TASK DETAILS: Every line from the top of the records through the one bearing "Heuristic and rule-based" is to be reproduced exactly, and pictures are to be left out.

EXERCISE DATA:
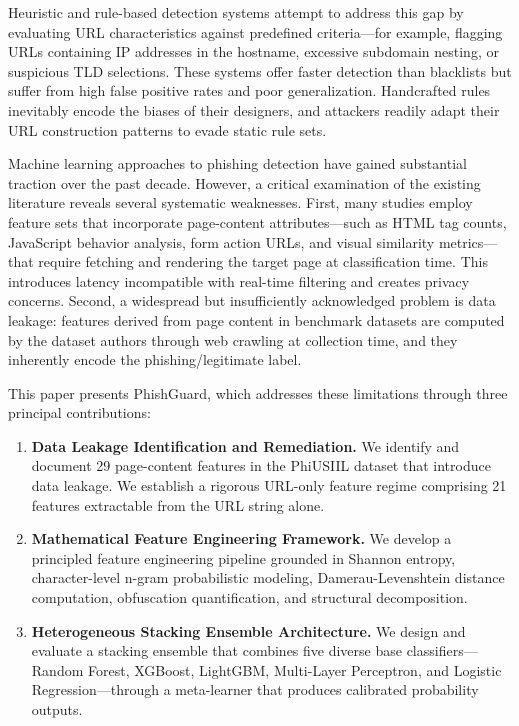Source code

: \documentclass[conference]{IEEEtran}
\begin{document}
Heuristic and rule-based detection systems attempt to address this gap by evaluating URL characteristics against predefined criteria---for example, flagging URLs containing IP addresses in the hostname, excessive subdomain nesting, or suspicious TLD selections. These systems offer faster detection than blacklists but suffer from high false positive rates and poor generalization. Handcrafted rules inevitably encode the biases of their designers, and attackers readily adapt their URL construction patterns to evade static rule sets.

Machine learning approaches to phishing detection have gained substantial traction over the past decade. However, a critical examination of the existing literature reveals several systematic weaknesses. First, many studies employ feature sets that incorporate page-content attributes---such as HTML tag counts, JavaScript behavior analysis, form action URLs, and visual similarity metrics---that require fetching and rendering the target page at classification time. This introduces latency incompatible with real-time filtering and creates privacy concerns. Second, a widespread but insufficiently acknowledged problem is data leakage: features derived from page content in benchmark datasets are computed by the dataset authors through web crawling at collection time, and they inherently encode the phishing/legitimate label.

This paper presents PhishGuard, which addresses these limitations through three principal contributions:

\begin{enumerate}
    \item \textbf{Data Leakage Identification and Remediation.} We identify and document 29 page-content features in the PhiUSIIL dataset that introduce data leakage. We establish a rigorous URL-only feature regime comprising 21 features extractable from the URL string alone.
    \item \textbf{Mathematical Feature Engineering Framework.} We develop a principled feature engineering pipeline grounded in Shannon entropy, character-level n-gram probabilistic modeling, Damerau-Levenshtein distance computation, obfuscation quantification, and structural decomposition.
    \item \textbf{Heterogeneous Stacking Ensemble Architecture.} We design and evaluate a stacking ensemble that combines five diverse base classifiers---Random Forest, XGBoost, LightGBM, Multi-Layer Perceptron, and Logistic Regression---through a meta-learner that produces calibrated probability outputs.
\end{enumerate}
\end{document}
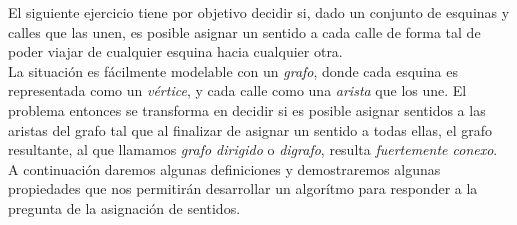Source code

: El siguiente ejercicio tiene por objetivo decidir si, dado un conjunto de esquinas y calles que las unen, es posible asignar un sentido a cada calle de forma tal 
de poder viajar de cualquier esquina hacia cualquier otra. \\
La situación es fácilmente modelable con un \textit{grafo}, donde cada esquina es representada como un \textit{vértice}, y cada calle como una \textit{arista} que los une. El problema entonces se transforma en decidir si es posible asignar sentidos a las aristas del grafo tal que al finalizar de asignar un sentido a todas ellas, el grafo resultante, al que llamamos \textit{grafo dirigido} o \textit{digrafo}, resulta \textit{fuertemente conexo}. \\
A continuación daremos algunas definiciones y demostraremos algunas propiedades que nos permitirán desarrollar un algorítmo para responder a la pregunta de la asignación de sentidos.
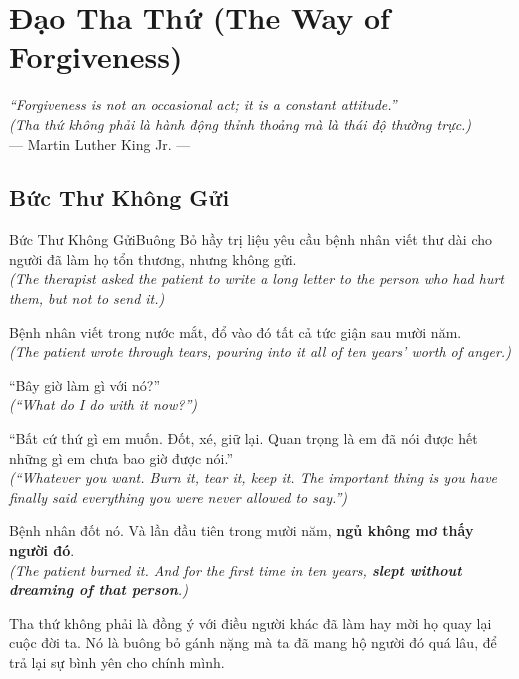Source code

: \chapter{Đạo Tha Thứ (The Way of Forgiveness)}

\begin{center}
  \textit{\color{truyenblue}``Forgiveness is not an occasional act; it is a constant attitude.''}\\
  \textit{(Tha thứ không phải là hành động thỉnh thoảng mà là thái độ thường trực.)}\\[4pt]
  \small\color{truyengold}--- Martin Luther King Jr. ---
\end{center}
\ngancach

\section{Bức Thư Không Gửi}
\begin{truyen}{Bức Thư Không Gửi}{Buông Bỏ}
hầy trị liệu yêu cầu bệnh nhân viết thư dài cho người đã làm họ tổn thương, nhưng không gửi.\\
\textit{(The therapist asked the patient to write a long letter to the person who had hurt them, but not to send it.)}

Bệnh nhân viết trong nước mắt, đổ vào đó tất cả tức giận sau mười năm.\\
\textit{(The patient wrote through tears, pouring into it all of ten years' worth of anger.)}

``Bây giờ làm gì với nó?''\\
\textit{(``What do I do with it now?'')}

``Bất cứ thứ gì em muốn. Đốt, xé, giữ lại. Quan trọng là em đã nói được hết những gì em chưa bao giờ được nói.''\\
\textit{(``Whatever you want. Burn it, tear it, keep it. The important thing is you have finally said everything you were never allowed to say.'')}

Bệnh nhân đốt nó. Và lần đầu tiên trong mười năm, \textbf{ngủ không mơ thấy người đó}.\\
\textit{(The patient burned it. And for the first time in ten years, \textbf{slept without dreaming of that person}.)}
\end{truyen}
\begin{baihoc}
  Tha thứ không phải là đồng ý với điều người khác đã làm hay mời họ quay lại cuộc đời ta. Nó là buông bỏ gánh nặng mà ta đã mang hộ người đó quá lâu, để trả lại sự bình yên cho chính mình.
\end{baihoc}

EXERCISE OUTPUT:
Source code

: \documentclass[conference]{IEEEtran}
\begin{document}
Heuristic and rule-based detection systems attempt to address this gap by evaluating URL characteristics against predefined criteria---for example, flagging URLs containing IP addresses in the hostname, excessive subdomain nesting, or suspicious TLD selections. These systems offer faster detection than blacklists but suffer from high false positive rates and poor generalization. Handcrafted rules inevitably encode the biases of their designers, and attackers readily adapt their URL construction patterns to evade static rule sets.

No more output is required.